## What the task asks
Count, in the data that follows, every line with the string "benefits", and give that count as the whole reply.

* * *

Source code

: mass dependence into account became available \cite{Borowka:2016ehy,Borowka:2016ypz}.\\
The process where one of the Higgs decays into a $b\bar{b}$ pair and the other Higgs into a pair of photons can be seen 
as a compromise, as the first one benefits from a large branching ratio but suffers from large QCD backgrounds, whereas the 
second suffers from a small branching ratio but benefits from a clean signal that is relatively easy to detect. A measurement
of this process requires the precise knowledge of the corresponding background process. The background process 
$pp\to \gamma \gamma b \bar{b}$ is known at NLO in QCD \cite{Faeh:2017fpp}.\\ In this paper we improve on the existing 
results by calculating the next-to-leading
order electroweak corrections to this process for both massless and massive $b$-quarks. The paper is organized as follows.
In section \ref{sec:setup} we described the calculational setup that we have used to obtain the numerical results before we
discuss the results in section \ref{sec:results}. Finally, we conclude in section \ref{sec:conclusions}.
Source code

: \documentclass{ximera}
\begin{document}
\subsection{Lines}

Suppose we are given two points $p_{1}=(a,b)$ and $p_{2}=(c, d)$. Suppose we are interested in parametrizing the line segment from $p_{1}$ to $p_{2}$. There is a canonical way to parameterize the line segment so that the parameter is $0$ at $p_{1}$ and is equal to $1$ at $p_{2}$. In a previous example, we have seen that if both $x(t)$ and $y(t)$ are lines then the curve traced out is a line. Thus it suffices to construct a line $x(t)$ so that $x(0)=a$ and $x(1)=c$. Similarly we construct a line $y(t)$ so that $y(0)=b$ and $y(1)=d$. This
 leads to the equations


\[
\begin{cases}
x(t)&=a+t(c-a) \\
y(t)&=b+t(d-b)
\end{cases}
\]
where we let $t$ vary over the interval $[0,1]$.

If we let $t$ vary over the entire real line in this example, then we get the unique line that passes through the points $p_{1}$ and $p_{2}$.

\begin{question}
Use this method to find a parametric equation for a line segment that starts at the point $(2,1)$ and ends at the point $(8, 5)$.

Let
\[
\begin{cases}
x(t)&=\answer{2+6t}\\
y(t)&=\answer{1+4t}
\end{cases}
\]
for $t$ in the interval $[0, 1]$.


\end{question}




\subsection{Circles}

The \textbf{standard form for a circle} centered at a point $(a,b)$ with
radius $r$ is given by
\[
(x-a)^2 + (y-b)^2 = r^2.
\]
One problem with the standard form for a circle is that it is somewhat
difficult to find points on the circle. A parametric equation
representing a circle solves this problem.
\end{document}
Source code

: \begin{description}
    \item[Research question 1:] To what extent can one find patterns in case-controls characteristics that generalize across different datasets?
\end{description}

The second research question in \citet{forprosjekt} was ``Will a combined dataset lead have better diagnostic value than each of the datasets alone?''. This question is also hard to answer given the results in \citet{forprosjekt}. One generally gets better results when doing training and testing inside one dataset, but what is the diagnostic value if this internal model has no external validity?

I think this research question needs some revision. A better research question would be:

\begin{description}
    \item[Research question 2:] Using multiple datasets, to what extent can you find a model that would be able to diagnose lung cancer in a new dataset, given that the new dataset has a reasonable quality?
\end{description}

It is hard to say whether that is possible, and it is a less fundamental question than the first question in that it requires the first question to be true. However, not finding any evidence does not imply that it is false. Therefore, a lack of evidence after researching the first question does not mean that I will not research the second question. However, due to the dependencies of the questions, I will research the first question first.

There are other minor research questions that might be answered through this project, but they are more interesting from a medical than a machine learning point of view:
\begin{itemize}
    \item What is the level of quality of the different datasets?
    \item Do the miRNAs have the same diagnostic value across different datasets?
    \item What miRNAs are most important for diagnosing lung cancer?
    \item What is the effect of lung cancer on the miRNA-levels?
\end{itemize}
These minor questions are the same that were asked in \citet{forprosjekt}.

* * *

## Solution to this problem
2